╭─ DATA FOR THIS EXERCISE

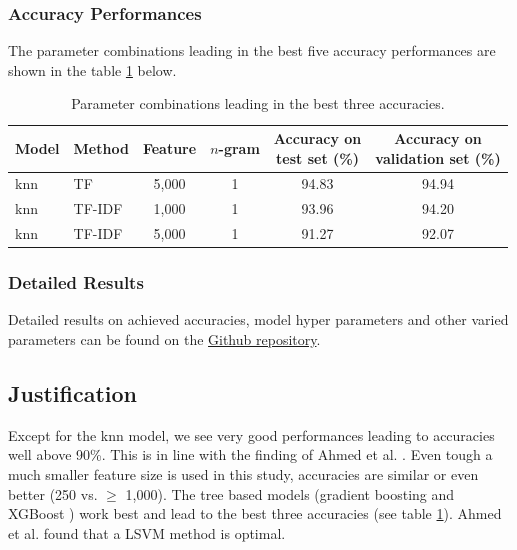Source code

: \documentclass[a4paper,12pt,nottoc]{article}
\begin{document}
\subsubsection{Accuracy Performances}

The parameter combinations leading in the best five accuracy performances are shown in the table \ref{tab:accperf} below.

\begin{table}[h]
\begin{center}
\begin{tabular}{| l | l | c | c | c | c |}
\hline
Model & Method & Feature & $n$-gram & \thead{Accuracy on \\ test set (\%)} & \thead{Accuracy on \\ validation set (\%)} \\
\hline
knn & TF & 5,000 & 1 & 94.83 & 94.94 \\
knn & TF-IDF & 1,000 & 1 & 93.96 & 94.20 \\
knn & TF-IDF & 5,000 & 1 & 91.27 & 92.07	 \\
\hline 
\end{tabular}
\end{center}
\caption{Parameter combinations leading in the best three accuracies.}\label{tab:accperf}
\end{table}

\clearpage
\subsubsection{Detailed Results}

Detailed results on achieved accuracies, model hyper parameters and other varied parameters can be found on the \href{https://github.com/benjaminperucco/udacity-nano-mle/blob/master/5%20Capstone/2%20Project/3_postprocessing.ipynb}{Github repository}. 

\subsection{Justification}

Except for the knn model, we see very good performances leading to accuracies well above 90\%. This is in line with the finding of Ahmed et al. \cite{bib:ahmed-2017}. Even tough a much smaller feature size is used in this study, accuracies are similar or even better (250 vs. $\geq$ 1,000). The tree based models (gradient boosting \cite{bib:gbc} and XGBoost \cite{bib:xgb}) work best and lead to the best three accuracies (see table \ref{tab:accperf}). Ahmed et al. \cite{bib:ahmed-2017} found that a LSVM method is optimal.\\
\end{document}
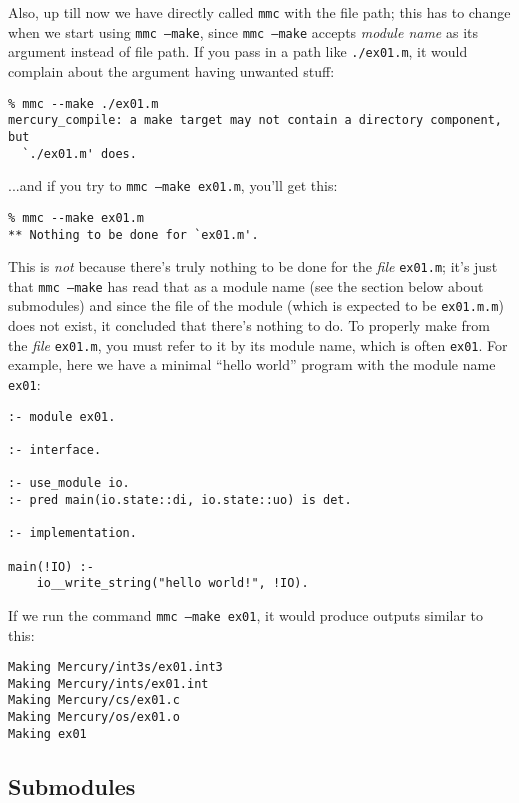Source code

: Also, up till now we have directly called \texttt{mmc} with the file path; this has to change when we start using \texttt{mmc --make}, since \texttt{mmc --make} accepts \textit{module name} as its argument instead of file path. If you pass in a path like \texttt{./ex01.m}, it would complain about the argument having unwanted stuff:

\begin{lstlisting}
% mmc --make ./ex01.m
mercury_compile: a make target may not contain a directory component, but
  `./ex01.m' does.
\end{lstlisting}

...and if you try to \texttt{mmc --make ex01.m}, you'll get this:

\begin{lstlisting}
% mmc --make ex01.m
** Nothing to be done for `ex01.m'.
\end{lstlisting}

This is \textit{not} because there's truly nothing to be done for the \textit{file} \texttt{ex01.m}; it's just that \texttt{mmc --make} has read that as a module name (see the section below about submodules) and since the file of the module (which is expected to be \texttt{ex01.m.m}) does not exist, it concluded that there's nothing to do. To properly make from the \textit{file} \texttt{ex01.m}, you must refer to it by its module name, which is often \texttt{ex01}. For example, here we have a minimal ``hello world'' program with the module name \texttt{ex01}:

\begin{lstlisting}[language=Mercury]
:- module ex01.

:- interface.

:- use_module io.
:- pred main(io.state::di, io.state::uo) is det.

:- implementation.

main(!IO) :-
	io__write_string("hello world!", !IO).
\end{lstlisting}

If we run the command \texttt{mmc --make ex01}, it would produce outputs similar to this:

\begin{lstlisting}
Making Mercury/int3s/ex01.int3
Making Mercury/ints/ex01.int
Making Mercury/cs/ex01.c
Making Mercury/os/ex01.o
Making ex01
\end{lstlisting}




\subsection{Submodules}


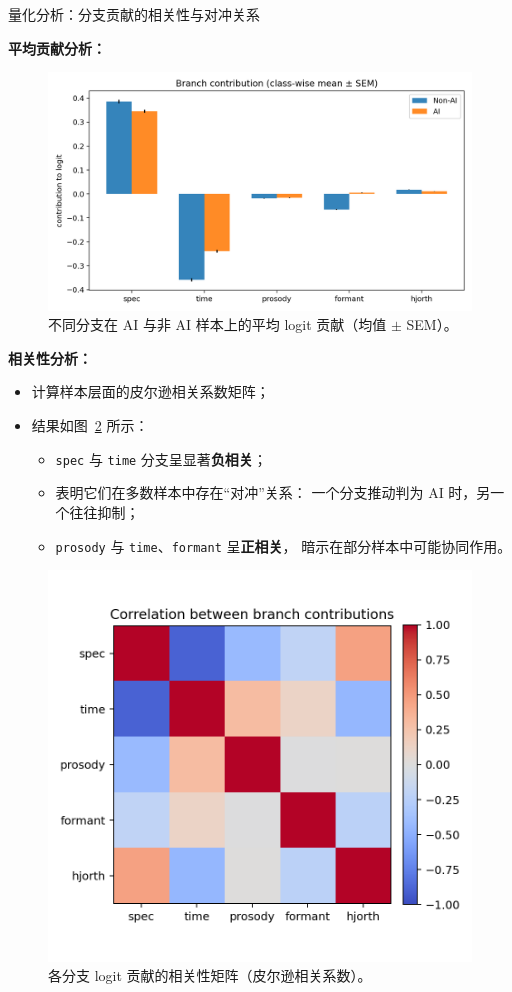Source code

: \documentclass[aspectratio=169]{beamer}
\begin{document}
\begin{frame}{量化分析：分支贡献的相关性与对冲关系}

\textbf{平均贡献分析：}
\begin{figure}
  \centering
  \includegraphics[width=0.75\linewidth]{images_in_paper/contrib_means_by_class.png}
  \caption{不同分支在 AI 与非 AI 样本上的平均 logit 贡献（均值 $\pm$ SEM）。}
  \label{fig:contrib_means_by_class}
\end{figure}

\textbf{相关性分析：}
\begin{itemize}
  \item 计算样本层面的皮尔逊相关系数矩阵；
  \item 结果如图~\ref{fig:contrib_corr} 所示：
    \begin{itemize}
      \item \texttt{spec} 与 \texttt{time} 分支呈显著\textbf{负相关}；
      \item 表明它们在多数样本中存在“对冲”关系：
        一个分支推动判为 AI 时，另一个往往抑制；
      \item \texttt{prosody} 与 \texttt{time}、\texttt{formant} 呈\textbf{正相关}，
        暗示在部分样本中可能协同作用。
    \end{itemize}
\end{itemize}

\vspace{0.5em}
\begin{figure}
  \centering
  \includegraphics[width=0.5\linewidth]{images_in_paper/contrib_correlation.png}
  \caption{各分支 logit 贡献的相关性矩阵（皮尔逊相关系数）。}
  \label{fig:contrib_corr}
\end{figure}

\end{frame}
\end{document}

╰─

_PROBLEM DETAILS_
Would you output the lines from the one that contains "与非 AI 样本上的平均" to the end of the data, both ends included, exactly as they appear?

_RESPONSE_
  \caption{不同分支在 AI 与非 AI 样本上的平均 logit 贡献（均值 $\pm$ SEM）。}
  \label{fig:contrib_means_by_class}
\end{figure}

\textbf{相关性分析：}
\begin{itemize}
  \item 计算样本层面的皮尔逊相关系数矩阵；
  \item 结果如图~\ref{fig:contrib_corr} 所示：
    \begin{itemize}
      \item \texttt{spec} 与 \texttt{time} 分支呈显著\textbf{负相关}；
      \item 表明它们在多数样本中存在“对冲”关系：
        一个分支推动判为 AI 时，另一个往往抑制；
      \item \texttt{prosody} 与 \texttt{time}、\texttt{formant} 呈\textbf{正相关}，
        暗示在部分样本中可能协同作用。
    \end{itemize}
\end{itemize}

\vspace{0.5em}
\begin{figure}
  \centering
  \includegraphics[width=0.5\linewidth]{images_in_paper/contrib_correlation.png}
  \caption{各分支 logit 贡献的相关性矩阵（皮尔逊相关系数）。}
  \label{fig:contrib_corr}
\end{figure}

\end{frame}
\end{document}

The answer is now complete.